C. Additional Discovery In Lieu Of Exclusion
SiteLock argues in its cross-motion that, even if the conditions for exclusion under Rule 37(c)(1) are otherwise satisfied, the Court should exercise its discretion to order additional discovery in lieu of exclusion. (Doc. 320.) Although the Court acknowledges that it possesses discretion to go that route, Merchant, 993 F.3d at 740-41, it declines to do so. The sanction being imposed here is not case-dispositive—SiteLock has still disclosed millions of dollars' worth of other damages theories—and, as discussed in Part III.B above, the justification for SiteLock's disclosure violation is weak, particularly given the hard-fought nature of this case and the many prior inquiries into the adequacy of SiteLock's disclosures.
D. Remaining Arguments
SiteLock's final argument is that GoDaddy's motion should be denied because GoDaddy waited too long before filing it. (Doc. 319 at 17.) This argument fails. As an initial matter, it is unclear what sort of deadline, if any, applies to Rule 37(c)(1) motions. See, e.g., White v. Deere & Co., 2016 WL 525911, *1 (D. Colo. 2016) (“Plaintiff cites no authority for the proposition that . . . a party's failure to [seek a witness-exclusion order under Rule 37(c)(1)] until shortly before trial somehow waives that party's right to object. The Court finds that defendants have not waived their ability to object to plaintiff's late disclosure of these witnesses under the discovery rules.”). No deadline is set forth in the text of Rule 37(c)(1) and, although some districts appear to have adopted such deadlines by local rule, the District of Arizona has not.

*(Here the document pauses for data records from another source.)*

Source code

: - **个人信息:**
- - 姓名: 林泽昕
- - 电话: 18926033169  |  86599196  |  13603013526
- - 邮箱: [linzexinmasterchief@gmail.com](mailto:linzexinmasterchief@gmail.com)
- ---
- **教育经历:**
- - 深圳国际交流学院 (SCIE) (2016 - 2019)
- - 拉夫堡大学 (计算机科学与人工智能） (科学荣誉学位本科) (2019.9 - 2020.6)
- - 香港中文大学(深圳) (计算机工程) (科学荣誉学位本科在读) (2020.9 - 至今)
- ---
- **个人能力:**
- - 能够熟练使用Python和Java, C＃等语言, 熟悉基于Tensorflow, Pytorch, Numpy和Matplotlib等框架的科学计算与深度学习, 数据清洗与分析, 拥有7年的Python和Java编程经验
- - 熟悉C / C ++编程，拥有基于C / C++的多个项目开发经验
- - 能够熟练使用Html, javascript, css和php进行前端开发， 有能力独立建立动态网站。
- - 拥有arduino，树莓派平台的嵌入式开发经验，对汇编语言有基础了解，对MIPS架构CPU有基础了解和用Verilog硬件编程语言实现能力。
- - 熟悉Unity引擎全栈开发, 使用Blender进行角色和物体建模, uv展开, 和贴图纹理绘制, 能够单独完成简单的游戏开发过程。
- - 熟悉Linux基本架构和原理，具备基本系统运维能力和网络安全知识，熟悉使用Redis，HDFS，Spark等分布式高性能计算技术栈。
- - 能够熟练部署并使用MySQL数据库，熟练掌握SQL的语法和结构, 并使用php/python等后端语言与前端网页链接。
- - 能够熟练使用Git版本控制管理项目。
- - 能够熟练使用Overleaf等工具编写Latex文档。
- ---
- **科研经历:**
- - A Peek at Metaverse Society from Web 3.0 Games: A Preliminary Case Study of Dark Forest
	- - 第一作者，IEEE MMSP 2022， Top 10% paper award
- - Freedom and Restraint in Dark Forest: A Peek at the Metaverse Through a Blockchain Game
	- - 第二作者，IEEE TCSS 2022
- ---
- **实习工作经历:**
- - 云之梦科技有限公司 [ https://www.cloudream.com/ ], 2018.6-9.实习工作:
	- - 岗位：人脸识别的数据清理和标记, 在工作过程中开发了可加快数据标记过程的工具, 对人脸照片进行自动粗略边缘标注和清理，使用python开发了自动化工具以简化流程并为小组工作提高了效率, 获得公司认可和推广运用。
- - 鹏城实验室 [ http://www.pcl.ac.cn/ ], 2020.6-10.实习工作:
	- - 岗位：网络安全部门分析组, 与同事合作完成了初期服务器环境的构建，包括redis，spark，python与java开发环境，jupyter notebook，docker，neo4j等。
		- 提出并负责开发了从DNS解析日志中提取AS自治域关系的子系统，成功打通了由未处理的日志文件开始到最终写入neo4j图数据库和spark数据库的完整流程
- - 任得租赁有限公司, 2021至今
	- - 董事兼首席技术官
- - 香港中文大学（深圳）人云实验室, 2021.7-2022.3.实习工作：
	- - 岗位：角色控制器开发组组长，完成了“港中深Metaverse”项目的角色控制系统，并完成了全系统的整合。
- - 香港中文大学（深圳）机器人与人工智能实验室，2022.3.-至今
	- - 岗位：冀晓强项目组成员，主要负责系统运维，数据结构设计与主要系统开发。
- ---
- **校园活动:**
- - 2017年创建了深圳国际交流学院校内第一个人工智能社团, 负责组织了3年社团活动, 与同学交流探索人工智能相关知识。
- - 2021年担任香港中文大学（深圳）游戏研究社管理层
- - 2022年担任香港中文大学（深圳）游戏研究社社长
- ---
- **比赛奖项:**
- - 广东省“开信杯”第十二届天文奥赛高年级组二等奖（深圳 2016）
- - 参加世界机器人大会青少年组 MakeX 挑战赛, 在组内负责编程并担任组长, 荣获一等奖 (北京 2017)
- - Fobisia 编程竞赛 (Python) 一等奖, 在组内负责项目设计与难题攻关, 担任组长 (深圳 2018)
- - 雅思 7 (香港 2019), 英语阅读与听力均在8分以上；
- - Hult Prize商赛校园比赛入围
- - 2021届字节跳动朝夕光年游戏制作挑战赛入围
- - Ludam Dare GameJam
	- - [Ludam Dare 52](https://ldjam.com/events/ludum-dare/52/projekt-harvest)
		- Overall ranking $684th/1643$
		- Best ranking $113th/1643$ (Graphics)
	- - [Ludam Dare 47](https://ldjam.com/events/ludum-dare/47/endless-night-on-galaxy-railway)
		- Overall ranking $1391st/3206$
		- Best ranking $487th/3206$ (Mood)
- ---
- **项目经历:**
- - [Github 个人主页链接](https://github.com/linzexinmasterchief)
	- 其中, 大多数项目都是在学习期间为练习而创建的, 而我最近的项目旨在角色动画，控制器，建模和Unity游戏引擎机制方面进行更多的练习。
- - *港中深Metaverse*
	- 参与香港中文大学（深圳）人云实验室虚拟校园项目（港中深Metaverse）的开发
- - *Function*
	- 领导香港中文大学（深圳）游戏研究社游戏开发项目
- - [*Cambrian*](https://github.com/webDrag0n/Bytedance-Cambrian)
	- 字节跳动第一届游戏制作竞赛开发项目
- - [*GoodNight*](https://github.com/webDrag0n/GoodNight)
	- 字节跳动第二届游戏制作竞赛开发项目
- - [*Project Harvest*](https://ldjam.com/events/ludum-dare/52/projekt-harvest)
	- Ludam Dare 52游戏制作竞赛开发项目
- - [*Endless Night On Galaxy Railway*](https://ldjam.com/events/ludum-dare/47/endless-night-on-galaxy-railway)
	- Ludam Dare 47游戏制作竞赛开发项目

See, e.g., Democratic Republic of Congo v. Air Capital Grp., 2013 WL 2285542, *2 (S.D. Fla. 2013) (“Under the Local Rules of this Court, all motions related to discovery must be filed within thirty days of the occurrence of grounds for the motion. Failure to file a timely discovery motion within thirty days ‘may constitute a waiver of the relief sought.'”) (citations omitted).

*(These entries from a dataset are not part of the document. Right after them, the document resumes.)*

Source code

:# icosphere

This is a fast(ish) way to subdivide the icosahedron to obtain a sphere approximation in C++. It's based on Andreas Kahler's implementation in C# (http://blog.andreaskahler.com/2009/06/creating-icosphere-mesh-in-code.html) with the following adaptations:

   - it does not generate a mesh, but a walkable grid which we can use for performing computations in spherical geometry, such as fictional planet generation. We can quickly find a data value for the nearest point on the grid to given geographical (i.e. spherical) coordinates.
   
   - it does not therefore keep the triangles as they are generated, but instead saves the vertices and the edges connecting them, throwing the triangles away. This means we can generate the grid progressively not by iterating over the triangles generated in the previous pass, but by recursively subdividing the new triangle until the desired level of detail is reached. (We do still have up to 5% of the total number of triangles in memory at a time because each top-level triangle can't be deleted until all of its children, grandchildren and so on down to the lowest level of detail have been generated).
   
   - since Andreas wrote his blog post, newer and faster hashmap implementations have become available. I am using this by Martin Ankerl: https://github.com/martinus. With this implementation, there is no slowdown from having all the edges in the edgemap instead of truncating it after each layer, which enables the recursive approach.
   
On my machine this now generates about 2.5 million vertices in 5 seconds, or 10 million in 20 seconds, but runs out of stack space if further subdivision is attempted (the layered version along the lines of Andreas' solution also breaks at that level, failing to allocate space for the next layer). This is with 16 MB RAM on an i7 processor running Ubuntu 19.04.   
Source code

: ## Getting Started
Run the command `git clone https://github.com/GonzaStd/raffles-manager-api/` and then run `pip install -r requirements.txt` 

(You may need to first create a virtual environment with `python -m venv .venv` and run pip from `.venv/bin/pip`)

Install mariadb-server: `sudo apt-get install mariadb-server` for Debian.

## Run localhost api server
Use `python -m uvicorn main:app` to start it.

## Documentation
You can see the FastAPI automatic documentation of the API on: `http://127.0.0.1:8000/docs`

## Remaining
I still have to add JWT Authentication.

Moreover, even assuming some sort of reasonableness standard applies in this context, GoDaddy did not wait an unreasonable amount of time before seeking relief. As noted, Feather's testimony during the Rule 30(b)(6) deposition was vague, equivocal, and didn't include any computations. It wasn't until March 19, 2021, when the Kursh report was disclosed, that GoDaddy finally received fair notice of SiteLock's new $25 million damages theory. The exclusion motion—which is comprehensive, supported by hundreds of pages of exhibits, and clearly required a substantial amount of time to draft, edit, and finalize (during a period when GoDaddy's counsel was tied up with many other case-related tasks)—was filed just over six weeks later. There was nothing unreasonable about the amount of time it took for GoDaddy to file its motion.
Accordingly, IT IS ORDERED that:
(1) GoDaddy's motion for Rule 37(c)(1) sanctions (Doc. 306) is granted.
(2) SiteLock's cross-motion for additional discovery (Doc. 320) is denied.